With the Senate-House conference on financial regulatory reform less than two days away, the banking industry is upping the ante inside the halls of Congress to press for changes to the final bill.
The lobbying battle over interchange or “swipe” fees is taking center stage with both retailers and merchants loudly working the public relations front and Members of Congress. But big banks and industry trade groups are also aggressively lobbying behind the scenes on derivatives, proprietary trading and consumer protections.
“On one level executives are calling to talk about six issues, so it’s a very efficient use of time,” said one financial services industry executive, who spoke on condition of anonymity.
Financial industry lobbyists said they are happy to have the interchange fee take top billing, so they can continue to press Congress on other priorities outside the spotlight.
And just because President Barack Obama and Democrats have made vilifying financial services lobbying a key part of their strategy to push the bill forward doesn’t mean K Street is disappearing from the debate.
“It isn’t stopping anybody from getting anything done,” the industry executive said.
In addition to focusing on conferees, K Street is also lobbying Republican Senators such as Susan Collins (Maine) and Scott Brown (Mass.), who voted for the bill, and Charles Grassley (Iowa), who has been in talks with the White House over certain provisions, according to a financial services lobbyist who also asked not to be named.
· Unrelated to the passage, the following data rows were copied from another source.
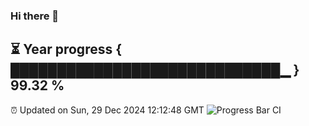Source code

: ### Hi there 👋
⏳ Year progress { █████████████████████████████▁ } 99.32 %
---
⏰ Updated on Sun, 29 Dec 2024 12:12:48 GMT
![Progress Bar CI](https://github.com/Moyi321/Moyi321/workflows/Progress%20Bar%20CI/badge.svg)
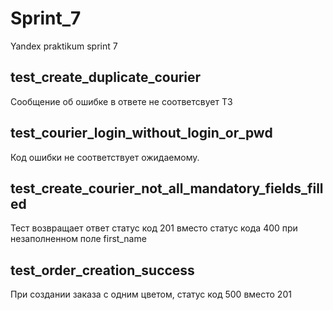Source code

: # Sprint_7
Yandex praktikum sprint 7

## test_create_duplicate_courier
Сообщение об ошибке в ответе не соответсвует ТЗ

## test_courier_login_without_login_or_pwd
Код ошибки не соответствует ожидаемому.

## test_create_courier_not_all_mandatory_fields_filled
Тест возвращает ответ статус код 201 вместо статус кода 400 при незаполненном поле first_name

## test_order_creation_success
При создании заказа с одним цветом, статус код 500 вместо 201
Industry representatives say the tit-for-tat lobbying battle between merchants and retailers on the interchange amendment that Sen. Dick Durbin sponsored is getting major billing because it galvanizes the entire banking industry, from small banks to large commercial banks and credit card companies.
The Illinois Democrat’s amendment gives the Federal Reserve more power to negotiate the rates that banks require merchants to pay when customers use debit and credit cards. The legislation also allows merchants to negotiate discounts with consumers when using certain payment cards.
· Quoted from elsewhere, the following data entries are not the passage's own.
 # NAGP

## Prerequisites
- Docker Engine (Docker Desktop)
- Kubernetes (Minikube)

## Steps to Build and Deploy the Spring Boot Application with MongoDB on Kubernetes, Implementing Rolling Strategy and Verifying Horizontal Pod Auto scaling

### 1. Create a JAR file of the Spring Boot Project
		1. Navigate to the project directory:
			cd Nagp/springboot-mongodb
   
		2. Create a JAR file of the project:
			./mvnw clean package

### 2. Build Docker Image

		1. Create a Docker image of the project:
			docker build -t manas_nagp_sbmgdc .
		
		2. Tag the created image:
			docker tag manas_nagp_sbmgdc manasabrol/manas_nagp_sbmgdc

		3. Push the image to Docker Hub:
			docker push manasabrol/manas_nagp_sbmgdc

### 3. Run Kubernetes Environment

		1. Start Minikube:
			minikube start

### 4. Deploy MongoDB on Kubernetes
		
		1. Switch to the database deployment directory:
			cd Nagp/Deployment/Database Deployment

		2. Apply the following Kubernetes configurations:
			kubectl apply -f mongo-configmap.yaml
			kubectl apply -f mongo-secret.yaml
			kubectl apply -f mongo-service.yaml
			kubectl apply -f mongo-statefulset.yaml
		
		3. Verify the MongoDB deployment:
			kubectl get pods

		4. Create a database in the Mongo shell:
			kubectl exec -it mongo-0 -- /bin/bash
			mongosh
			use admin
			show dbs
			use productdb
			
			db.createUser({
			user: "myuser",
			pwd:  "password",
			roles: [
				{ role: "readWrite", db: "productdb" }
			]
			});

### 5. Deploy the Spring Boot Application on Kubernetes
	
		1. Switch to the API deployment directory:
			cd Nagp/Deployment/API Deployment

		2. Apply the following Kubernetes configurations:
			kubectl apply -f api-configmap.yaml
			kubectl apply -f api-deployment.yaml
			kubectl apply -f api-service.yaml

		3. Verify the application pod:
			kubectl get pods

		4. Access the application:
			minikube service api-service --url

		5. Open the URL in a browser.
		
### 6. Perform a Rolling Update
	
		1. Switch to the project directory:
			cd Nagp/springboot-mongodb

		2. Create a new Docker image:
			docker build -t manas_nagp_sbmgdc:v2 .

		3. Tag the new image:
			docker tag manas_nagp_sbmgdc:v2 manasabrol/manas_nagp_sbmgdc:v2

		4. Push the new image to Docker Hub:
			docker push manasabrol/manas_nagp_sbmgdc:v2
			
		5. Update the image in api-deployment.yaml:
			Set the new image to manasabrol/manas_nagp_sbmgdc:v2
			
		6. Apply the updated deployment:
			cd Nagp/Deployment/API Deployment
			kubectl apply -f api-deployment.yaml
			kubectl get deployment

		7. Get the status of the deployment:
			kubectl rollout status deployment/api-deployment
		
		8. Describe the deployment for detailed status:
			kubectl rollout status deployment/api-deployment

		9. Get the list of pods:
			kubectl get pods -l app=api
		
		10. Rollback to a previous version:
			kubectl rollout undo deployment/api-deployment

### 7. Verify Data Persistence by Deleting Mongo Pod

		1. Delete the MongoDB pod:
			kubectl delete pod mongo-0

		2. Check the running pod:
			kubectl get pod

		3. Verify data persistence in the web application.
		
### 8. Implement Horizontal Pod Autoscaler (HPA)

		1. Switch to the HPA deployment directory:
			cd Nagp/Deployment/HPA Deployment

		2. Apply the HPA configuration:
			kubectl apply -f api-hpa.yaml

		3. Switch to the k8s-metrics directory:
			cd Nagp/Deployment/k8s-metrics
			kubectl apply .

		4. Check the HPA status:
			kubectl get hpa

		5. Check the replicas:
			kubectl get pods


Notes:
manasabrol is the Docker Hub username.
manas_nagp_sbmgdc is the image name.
Independent community bankers and credit unions have been openly sparring over the past few weeks with Durbin.
But Durbin has contended that credit card companies are bullying small banks and credit unions to oppose the bill and that a measure in the amendment that would exempt financial institutions with less than $10 billion in assets would protect those smaller institutions. Further, Durbin sent a missive late last month to Visa and Mastercard contending that coordination with “each other or with your largest member banks to make changes to your fees and rules” would raise serious antitrust questions.
Independent Community Bankers of America’s Steve Verdier said he isn’t worried about Durbin’s comments.
“Sen. Durbin made his comments on the restraint of trade,” Verdier said. “The last time I checked, the First Amendment trumped those concerns.”
In addition to community bankers storming Capitol Hill, the Credit Union National Association and the National Association of Federal Credit Unions are both aggressively engaged in a public relations and lobbying campaign to help sway conferees to vote against the measure.
CUNA’s John Magill said the effort is “100 percent” focused on getting interchange removed from the bill.
ICBA would like to see interchange disappear, but if that isn’t possible, Verdier said the group is supportive of changes to the provision.